A backup should be read-only. For example, if the machine is compromised, you don't want its backup to be exposed and vulnerable.
My own are read/write (though i probably should change that). My disaster recovery (Crashplan) is not exposed, so I could recover everything even if all the local backups were lost.
There is a trade-off here. If you do pull backups (from the secondary NAS) it is easy to make the secondary shares read-only. But push backups on OS 6 are made from snapshots, so they are always coherent. Push requires read/write. If you use rsync, you can still make SMB, etc read-only (or completely disabled).
I've sketched out my backup plan in other places. Currently it looks like this:
-The main NAS is the 526x. It is a combination of primary storage and secondary storage. My PCs (4 at present) all do Acronis Image backup to 526x weekly. For the two desktops, this is scheduled. The two laptops are done manually.
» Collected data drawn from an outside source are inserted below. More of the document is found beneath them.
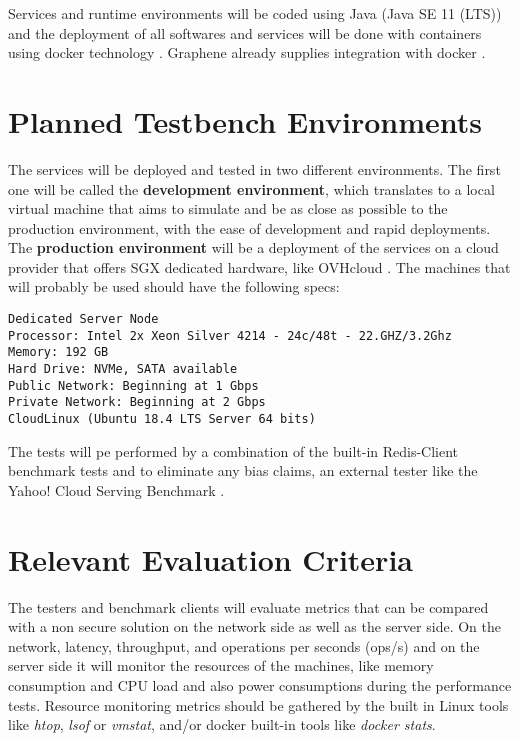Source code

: Services and runtime environments will be coded using Java (Java SE 11 (LTS)) and the deployment of all softwares and services will be done with containers using docker technology \cite{docker:1}. Graphene already supplies integration with docker \cite{graphene_container:1}.

\section{Planned Testbench Environments} %
\label{sec:planned_testbench_environments}

The services will be deployed and tested in two different environments. The first one will be called the \textbf{development environment}, which translates to a local virtual machine that aims to simulate and be as close as possible to the production environment, with the ease of development and rapid deployments. The \textbf{production environment} will be a deployment of the services on a cloud provider that offers \gls{SGX} dedicated hardware, like OVHcloud \cite{ovhcloud:1}. The machines that will probably be used should have the following specs:

\lstset{numbers=none, caption=Machine Specifications, label=lst:machine_specs}
\begin{lstlisting}
Dedicated Server Node
Processor: Intel 2x Xeon Silver 4214 - 24c/48t - 22.GHZ/3.2Ghz
Memory: 192 GB
Hard Drive: NVMe, SATA available
Public Network: Beginning at 1 Gbps
Private Network: Beginning at 2 Gbps
CloudLinux (Ubuntu 18.4 LTS Server 64 bits)
\end{lstlisting}

The tests will pe performed by a combination of the built-in Redis-Client benchmark tests \cite{redis_benchmark_cli:1} and to eliminate any bias claims, an external tester like the Yahoo! Cloud Serving Benchmark \cite{yahoo_benchmark:1}.

\section{Relevant Evaluation Criteria} %
\label{sec:relevant_evaluation_criteria}

The testers and benchmark clients will evaluate metrics that can be compared with a non secure solution on the network side as well as the server side. On the network, latency, throughput, and operations per seconds (ops/s) and on the server side it will monitor the resources of the machines, like memory consumption and CPU load and also power consumptions during the performance tests. Resource monitoring metrics should be gathered by the built in Linux tools like \textit{htop}, \textit{lsof} or \textit{vmstat}, and/or docker built-in tools like \textit{docker stats}.

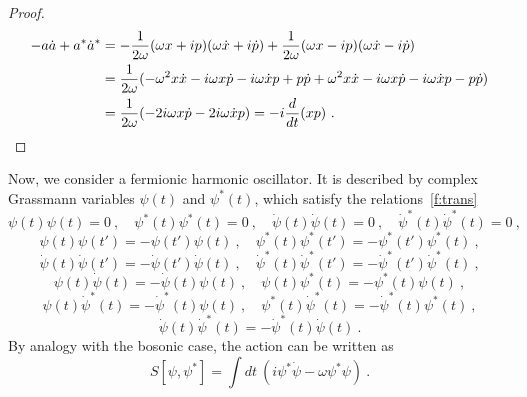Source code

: \begin{proof}
\begin{equation*}
        \begin{aligned}
            - a \dot a + a^* \dot a^* & = - \frac{1}{2 \omega} (\omega x + i p) (\omega \dot x + i \dot p) + \frac{1}{2 \omega} (\omega x - i p) (\omega \dot x - i \dot p) \\ & = \frac{1}{2\omega} (- \omega^2 x \dot x - i \omega x \dot p - i \omega \dot x p + p \dot p + \omega^2 x \dot x - i \omega x \dot p - i \omega \dot x p - p \dot p) \\ & = \frac{1}{2 \omega} (- 2 i \omega x \dot p - 2 i \omega \dot x p) = - i\frac{d}{dt} (xp) ~.
        \end{aligned}
        \end{equation*}
    \end{proof}

    Now, we consider a fermionic harmonic oscillator. It is described by complex Grassmann variables $\psi(t)$ and $\psi^*(t)$, which satisfy the relations~\eqref{f:trans} 
    \begin{equation*}
        \psi(t) \psi(t) = 0 ~, \quad \psi^* (t) \psi^* (t) = 0 ~, \quad \dot \psi(t) \dot \psi(t) = 0 ~, \quad \dot \psi^* (t) \dot \psi^* (t) = 0 ~,
    \end{equation*}
    \begin{equation*}
        \psi(t) \psi(t') = - \psi (t') \psi (t) ~, \quad \psi^* (t) \psi^* (t') = - \psi^* (t') \psi^* (t) ~,
    \end{equation*}
    \begin{equation*}
        \dot \psi(t) \dot \psi(t') = - \dot \psi (t') \dot \psi (t) ~, \quad \dot \psi^* (t) \dot \psi^* (t') = - \dot \psi^* (t') \dot \psi^* (t) ~,
    \end{equation*}
    \begin{equation*}
        \psi(t) \dot \psi(t) = - \dot \psi (t) \psi (t) ~, \quad \psi(t) \psi^* (t) = - \psi^* (t) \psi (t) ~,
    \end{equation*}
    \begin{equation*}
        \psi(t) \dot \psi^*(t) = - \dot \psi^* (t) \psi (t) ~, \quad \psi^*(t) \dot \psi^* (t) = - \dot \psi^* (t) \psi^* (t) ~,
    \end{equation*}
    \begin{equation*}
        \dot \psi(t) \dot \psi^* (t) = - \dot \psi^* (t) \dot \psi (t) ~.
    \end{equation*}
    By analogy with the bosonic case, the action can be written as
    \begin{equation*}
        S[\psi, \psi^*] = \int dt ~ (i \psi^* \dot \psi - \omega \psi^* \psi)  ~.
    \end{equation*}

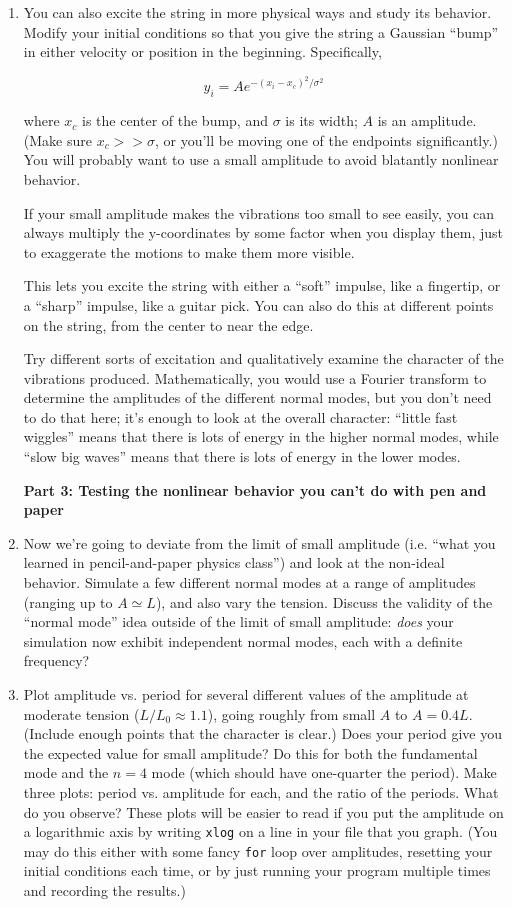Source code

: \documentclass[12pt]{article}
\begin{document}
\begin{enumerate}
\item{You can also excite the string in more physical ways and study its behavior. Modify your initial conditions so that you give the string a Gaussian ``bump'' in either velocity or position in the beginning. Specifically,

   $$
    y_i = A e^{-(x_i-x_c)^2/\sigma^2}
    $$

   where $x_c$ is the center of the bump, and $\sigma$ is its width; $A$ is an amplitude. (Make sure $x_c >> \sigma$, or you'll be moving one of the endpoints significantly.) You will probably want to use a small amplitude to avoid blatantly nonlinear behavior.

   If your small amplitude makes the vibrations too small to see easily, you can always multiply the y-coordinates by some factor when you display them,
   just to exaggerate the motions to make them more visible.

    This lets you excite the string with either a ``soft'' impulse, like a fingertip, or a ``sharp'' impulse, like a guitar pick. You can also do this at different points on the string, from the center to near the edge.

    Try different sorts of excitation and qualitatively examine the character of the vibrations produced. Mathematically, you would use a Fourier transform to determine the amplitudes of the different normal modes, but you don't 
    need to do that here; it's enough to look at the overall character: ``little fast wiggles'' means that there is lots of energy in the higher normal modes, while ``slow big waves'' means that there is lots of energy in the lower modes.
  }

{\bf Part 3: Testing the nonlinear behavior you can't do with pen and paper}

\item{Now we're going to deviate from the limit of small amplitude (i.e. ``what you learned in pencil-and-paper physics class'') and look at the non-ideal behavior. Simulate a few different normal modes at a range of amplitudes (ranging up to $A \simeq L$), and also vary the tension.
Discuss the validity of the ``normal mode'' idea outside of the limit of small amplitude: {\it does} your simulation now exhibit independent normal modes, each with a definite frequency?}

\item{Plot amplitude vs. period for several different values of the amplitude at moderate tension ($L/L_0 \approx 1.1$), going roughly from small $A$ to $A=0.4L$. (Include enough points that the character is clear.) Does your period give you the expected value for small amplitude?
Do this for both the fundamental mode and the $n=4$ mode (which should have one-quarter the period). Make three plots: period vs. 
amplitude for each, and the ratio of the periods. What do you observe? These plots will be easier to read if you put the amplitude on a logarithmic axis by
writing {\tt xlog} on a line in your file that you graph. (You may do this either with some fancy {\tt for} loop over amplitudes, resetting your initial conditions each time, or by just running your program multiple times and recording the results.)}


\end{enumerate}
\end{document}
-A 524x is secondary. Daily backups of each share are made with RN526 as source. Snapshots are enabled, with 3 month retention for most share. The Acronis image share has 2 week retention, to better manage space.
-A pro-6 serves as tertiary. This runs OS 4.2.30, so it is ext instead of BTRFS. Daily backups of each share are made with the RN526 as source. Crashplan runs on this NAS.
I could daisy chain the backups instead of taking them from the primary NAS, but I believe the RN524x snapshots give me enough rollback.
My advice is to stop using user home shares for ReadyCloud users.
I agree - and if you don't have a lot of users, you are better off not using home shares at all. Creating a share for each user is more flexible and easier to troubleshoot.